Please set the lines down again exactly, from the top of the entries through the line that contains "[Use Case 4: Geofencing]".

_TASK INPUTS_
• • • •

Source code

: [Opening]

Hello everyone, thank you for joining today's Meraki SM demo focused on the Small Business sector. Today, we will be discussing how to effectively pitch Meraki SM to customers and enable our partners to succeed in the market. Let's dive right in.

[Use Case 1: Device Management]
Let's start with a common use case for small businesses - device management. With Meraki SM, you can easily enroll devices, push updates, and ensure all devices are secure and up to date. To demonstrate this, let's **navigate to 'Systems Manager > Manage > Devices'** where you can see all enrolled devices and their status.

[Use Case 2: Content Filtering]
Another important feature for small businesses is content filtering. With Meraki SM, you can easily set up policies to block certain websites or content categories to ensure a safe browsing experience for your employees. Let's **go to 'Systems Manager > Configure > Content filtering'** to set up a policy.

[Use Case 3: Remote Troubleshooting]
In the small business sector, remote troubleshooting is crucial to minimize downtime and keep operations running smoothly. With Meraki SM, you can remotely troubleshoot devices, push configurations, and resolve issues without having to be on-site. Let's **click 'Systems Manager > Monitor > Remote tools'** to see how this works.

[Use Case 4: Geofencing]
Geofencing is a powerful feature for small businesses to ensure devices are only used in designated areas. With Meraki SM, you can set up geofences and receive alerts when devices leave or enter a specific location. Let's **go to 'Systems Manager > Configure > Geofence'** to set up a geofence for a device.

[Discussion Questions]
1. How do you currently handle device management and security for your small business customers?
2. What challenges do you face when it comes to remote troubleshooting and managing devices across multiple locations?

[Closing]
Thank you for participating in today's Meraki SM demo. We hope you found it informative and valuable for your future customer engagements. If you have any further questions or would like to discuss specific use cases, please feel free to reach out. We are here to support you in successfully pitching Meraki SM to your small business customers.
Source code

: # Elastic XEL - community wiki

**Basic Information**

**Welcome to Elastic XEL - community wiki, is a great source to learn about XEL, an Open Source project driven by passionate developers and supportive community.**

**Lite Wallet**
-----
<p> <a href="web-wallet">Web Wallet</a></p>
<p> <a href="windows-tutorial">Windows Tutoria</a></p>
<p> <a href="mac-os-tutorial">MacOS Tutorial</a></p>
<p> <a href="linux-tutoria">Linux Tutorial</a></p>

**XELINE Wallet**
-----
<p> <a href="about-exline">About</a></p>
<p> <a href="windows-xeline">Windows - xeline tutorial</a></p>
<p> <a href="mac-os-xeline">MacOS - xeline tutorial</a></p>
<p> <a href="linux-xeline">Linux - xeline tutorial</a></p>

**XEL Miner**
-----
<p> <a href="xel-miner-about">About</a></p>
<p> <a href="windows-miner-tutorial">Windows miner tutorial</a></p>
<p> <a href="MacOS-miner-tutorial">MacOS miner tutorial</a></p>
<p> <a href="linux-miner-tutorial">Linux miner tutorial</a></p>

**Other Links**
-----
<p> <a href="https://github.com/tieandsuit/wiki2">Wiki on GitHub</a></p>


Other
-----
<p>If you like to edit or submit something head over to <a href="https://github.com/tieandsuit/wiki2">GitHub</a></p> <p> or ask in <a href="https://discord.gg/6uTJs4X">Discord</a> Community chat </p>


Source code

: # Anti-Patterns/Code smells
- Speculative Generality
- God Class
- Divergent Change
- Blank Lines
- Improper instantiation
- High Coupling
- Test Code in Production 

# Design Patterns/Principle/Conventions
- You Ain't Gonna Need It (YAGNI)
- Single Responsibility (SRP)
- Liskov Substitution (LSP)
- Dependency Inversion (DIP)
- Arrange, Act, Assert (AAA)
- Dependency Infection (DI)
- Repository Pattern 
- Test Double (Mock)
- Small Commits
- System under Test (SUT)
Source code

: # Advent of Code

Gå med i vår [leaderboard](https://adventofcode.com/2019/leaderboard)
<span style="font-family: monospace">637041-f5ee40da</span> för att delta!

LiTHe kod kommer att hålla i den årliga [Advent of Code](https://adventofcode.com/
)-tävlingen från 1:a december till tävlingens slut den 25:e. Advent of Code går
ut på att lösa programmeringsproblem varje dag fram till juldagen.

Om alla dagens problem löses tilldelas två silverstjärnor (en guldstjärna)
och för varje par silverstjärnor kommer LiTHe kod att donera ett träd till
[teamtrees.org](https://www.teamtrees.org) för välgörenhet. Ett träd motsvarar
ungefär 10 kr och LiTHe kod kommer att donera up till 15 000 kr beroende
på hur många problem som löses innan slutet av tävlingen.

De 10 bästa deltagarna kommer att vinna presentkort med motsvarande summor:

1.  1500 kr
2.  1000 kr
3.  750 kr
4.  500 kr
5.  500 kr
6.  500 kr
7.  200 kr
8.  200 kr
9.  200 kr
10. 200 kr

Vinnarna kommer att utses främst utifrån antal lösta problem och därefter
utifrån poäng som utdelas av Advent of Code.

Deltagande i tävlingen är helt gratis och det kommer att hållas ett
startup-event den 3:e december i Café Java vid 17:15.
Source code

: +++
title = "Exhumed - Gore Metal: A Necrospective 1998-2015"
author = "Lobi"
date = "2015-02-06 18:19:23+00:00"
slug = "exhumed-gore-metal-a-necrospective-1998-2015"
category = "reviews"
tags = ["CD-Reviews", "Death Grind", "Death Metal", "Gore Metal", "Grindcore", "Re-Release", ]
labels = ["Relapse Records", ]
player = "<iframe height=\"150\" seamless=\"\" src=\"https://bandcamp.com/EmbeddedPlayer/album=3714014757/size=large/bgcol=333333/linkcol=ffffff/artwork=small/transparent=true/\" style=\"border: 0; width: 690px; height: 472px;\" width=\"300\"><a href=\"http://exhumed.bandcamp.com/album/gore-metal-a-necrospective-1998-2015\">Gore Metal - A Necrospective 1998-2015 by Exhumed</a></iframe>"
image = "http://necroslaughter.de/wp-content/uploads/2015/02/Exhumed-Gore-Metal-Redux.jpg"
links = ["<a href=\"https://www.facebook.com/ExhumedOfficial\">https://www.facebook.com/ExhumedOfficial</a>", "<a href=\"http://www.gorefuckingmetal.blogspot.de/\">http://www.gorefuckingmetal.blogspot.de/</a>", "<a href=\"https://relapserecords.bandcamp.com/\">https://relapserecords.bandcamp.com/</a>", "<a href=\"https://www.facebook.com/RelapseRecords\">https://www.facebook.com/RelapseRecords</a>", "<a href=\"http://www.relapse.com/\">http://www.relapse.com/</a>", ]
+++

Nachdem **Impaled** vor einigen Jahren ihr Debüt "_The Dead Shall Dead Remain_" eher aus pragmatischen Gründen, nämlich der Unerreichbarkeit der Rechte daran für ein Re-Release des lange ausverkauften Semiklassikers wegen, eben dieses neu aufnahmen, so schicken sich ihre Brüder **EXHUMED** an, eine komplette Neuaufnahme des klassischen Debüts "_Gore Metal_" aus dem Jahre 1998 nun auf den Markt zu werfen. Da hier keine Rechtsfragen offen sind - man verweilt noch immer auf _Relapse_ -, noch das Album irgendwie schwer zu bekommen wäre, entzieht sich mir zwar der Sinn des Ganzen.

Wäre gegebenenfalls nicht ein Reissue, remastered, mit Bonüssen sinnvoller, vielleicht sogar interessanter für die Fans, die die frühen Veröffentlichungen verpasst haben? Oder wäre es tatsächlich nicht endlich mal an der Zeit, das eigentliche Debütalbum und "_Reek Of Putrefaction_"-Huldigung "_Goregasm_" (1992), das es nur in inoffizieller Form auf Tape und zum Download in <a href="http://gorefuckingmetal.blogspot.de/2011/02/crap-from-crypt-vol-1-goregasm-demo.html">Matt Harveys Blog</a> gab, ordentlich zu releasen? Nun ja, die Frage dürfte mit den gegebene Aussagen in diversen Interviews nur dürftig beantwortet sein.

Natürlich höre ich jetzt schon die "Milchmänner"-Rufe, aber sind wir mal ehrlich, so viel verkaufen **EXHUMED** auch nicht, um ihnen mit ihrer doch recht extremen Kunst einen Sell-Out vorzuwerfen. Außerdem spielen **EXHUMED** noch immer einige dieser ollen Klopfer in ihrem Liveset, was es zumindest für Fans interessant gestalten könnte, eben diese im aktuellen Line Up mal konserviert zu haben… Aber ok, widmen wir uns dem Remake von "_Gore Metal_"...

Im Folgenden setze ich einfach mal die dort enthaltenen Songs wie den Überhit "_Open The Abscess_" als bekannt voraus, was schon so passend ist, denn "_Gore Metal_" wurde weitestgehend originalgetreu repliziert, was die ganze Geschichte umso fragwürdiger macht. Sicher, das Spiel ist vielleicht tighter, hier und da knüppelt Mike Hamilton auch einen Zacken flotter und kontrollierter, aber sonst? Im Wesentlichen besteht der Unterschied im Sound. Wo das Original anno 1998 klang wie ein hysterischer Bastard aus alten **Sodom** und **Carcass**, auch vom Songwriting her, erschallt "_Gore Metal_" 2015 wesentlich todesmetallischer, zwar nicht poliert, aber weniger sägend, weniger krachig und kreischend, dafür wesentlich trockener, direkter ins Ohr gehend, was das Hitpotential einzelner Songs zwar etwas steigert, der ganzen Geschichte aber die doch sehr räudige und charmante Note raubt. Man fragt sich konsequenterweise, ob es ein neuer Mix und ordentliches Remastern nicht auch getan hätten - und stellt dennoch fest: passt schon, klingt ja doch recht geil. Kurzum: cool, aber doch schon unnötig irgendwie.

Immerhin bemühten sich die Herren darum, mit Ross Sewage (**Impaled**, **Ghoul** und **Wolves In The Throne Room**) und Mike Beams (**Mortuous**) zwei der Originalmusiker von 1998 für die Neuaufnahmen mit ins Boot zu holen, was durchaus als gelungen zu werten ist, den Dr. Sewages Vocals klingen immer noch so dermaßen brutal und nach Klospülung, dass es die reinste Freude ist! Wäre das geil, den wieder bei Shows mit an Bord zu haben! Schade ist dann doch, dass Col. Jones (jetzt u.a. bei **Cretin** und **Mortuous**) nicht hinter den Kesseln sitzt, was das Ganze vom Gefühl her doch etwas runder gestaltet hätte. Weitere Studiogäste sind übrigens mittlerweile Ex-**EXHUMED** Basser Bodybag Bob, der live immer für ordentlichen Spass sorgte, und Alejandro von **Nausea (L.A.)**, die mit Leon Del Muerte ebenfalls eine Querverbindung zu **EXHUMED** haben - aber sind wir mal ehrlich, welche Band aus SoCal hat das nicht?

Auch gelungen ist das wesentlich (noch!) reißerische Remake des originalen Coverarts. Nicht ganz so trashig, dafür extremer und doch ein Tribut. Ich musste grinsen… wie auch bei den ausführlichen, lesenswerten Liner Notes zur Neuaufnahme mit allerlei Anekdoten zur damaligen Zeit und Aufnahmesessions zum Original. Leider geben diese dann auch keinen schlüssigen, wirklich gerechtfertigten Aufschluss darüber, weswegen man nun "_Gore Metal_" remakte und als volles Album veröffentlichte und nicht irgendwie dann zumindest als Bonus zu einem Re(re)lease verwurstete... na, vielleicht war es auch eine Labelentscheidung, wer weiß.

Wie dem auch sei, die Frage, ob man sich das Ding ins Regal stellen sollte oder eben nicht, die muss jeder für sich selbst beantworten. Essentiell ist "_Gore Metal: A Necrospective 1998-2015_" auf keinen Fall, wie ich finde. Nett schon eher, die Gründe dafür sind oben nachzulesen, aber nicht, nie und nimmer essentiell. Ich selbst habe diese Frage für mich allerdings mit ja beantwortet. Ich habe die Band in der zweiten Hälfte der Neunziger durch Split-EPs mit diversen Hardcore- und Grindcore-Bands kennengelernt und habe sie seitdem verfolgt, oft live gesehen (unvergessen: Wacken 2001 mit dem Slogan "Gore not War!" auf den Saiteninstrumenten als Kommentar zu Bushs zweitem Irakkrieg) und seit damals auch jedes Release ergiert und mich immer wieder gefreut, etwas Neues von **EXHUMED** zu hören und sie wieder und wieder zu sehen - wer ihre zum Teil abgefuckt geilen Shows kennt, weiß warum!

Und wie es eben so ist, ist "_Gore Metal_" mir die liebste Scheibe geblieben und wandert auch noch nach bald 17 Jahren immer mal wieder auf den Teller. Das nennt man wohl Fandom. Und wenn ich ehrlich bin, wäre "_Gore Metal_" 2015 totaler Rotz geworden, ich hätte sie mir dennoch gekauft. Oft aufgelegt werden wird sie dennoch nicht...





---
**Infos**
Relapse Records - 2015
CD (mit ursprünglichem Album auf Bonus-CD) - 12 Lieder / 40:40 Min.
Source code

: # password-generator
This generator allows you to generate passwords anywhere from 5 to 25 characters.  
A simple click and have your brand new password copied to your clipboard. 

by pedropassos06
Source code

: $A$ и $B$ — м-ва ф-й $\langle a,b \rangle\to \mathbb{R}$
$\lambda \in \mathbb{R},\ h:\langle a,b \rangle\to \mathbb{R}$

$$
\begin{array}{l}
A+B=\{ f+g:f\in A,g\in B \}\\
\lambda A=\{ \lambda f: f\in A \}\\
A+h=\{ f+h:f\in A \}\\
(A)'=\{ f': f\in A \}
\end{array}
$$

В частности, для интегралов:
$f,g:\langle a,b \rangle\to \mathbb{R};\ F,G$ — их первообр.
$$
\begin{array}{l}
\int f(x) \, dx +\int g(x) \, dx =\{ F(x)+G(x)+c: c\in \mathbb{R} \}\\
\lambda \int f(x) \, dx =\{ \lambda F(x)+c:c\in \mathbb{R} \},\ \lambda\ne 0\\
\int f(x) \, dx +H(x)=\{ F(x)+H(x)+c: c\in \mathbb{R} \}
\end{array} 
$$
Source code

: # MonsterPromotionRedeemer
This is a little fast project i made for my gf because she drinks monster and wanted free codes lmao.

• • • •

_RESPONSE TO THIS EXERCISE_
Source code

: [Opening]

Hello everyone, thank you for joining today's Meraki SM demo focused on the Small Business sector. Today, we will be discussing how to effectively pitch Meraki SM to customers and enable our partners to succeed in the market. Let's dive right in.

[Use Case 1: Device Management]
Let's start with a common use case for small businesses - device management. With Meraki SM, you can easily enroll devices, push updates, and ensure all devices are secure and up to date. To demonstrate this, let's **navigate to 'Systems Manager > Manage > Devices'** where you can see all enrolled devices and their status.

[Use Case 2: Content Filtering]
Another important feature for small businesses is content filtering. With Meraki SM, you can easily set up policies to block certain websites or content categories to ensure a safe browsing experience for your employees. Let's **go to 'Systems Manager > Configure > Content filtering'** to set up a policy.

[Use Case 3: Remote Troubleshooting]
In the small business sector, remote troubleshooting is crucial to minimize downtime and keep operations running smoothly. With Meraki SM, you can remotely troubleshoot devices, push configurations, and resolve issues without having to be on-site. Let's **click 'Systems Manager > Monitor > Remote tools'** to see how this works.

[Use Case 4: Geofencing]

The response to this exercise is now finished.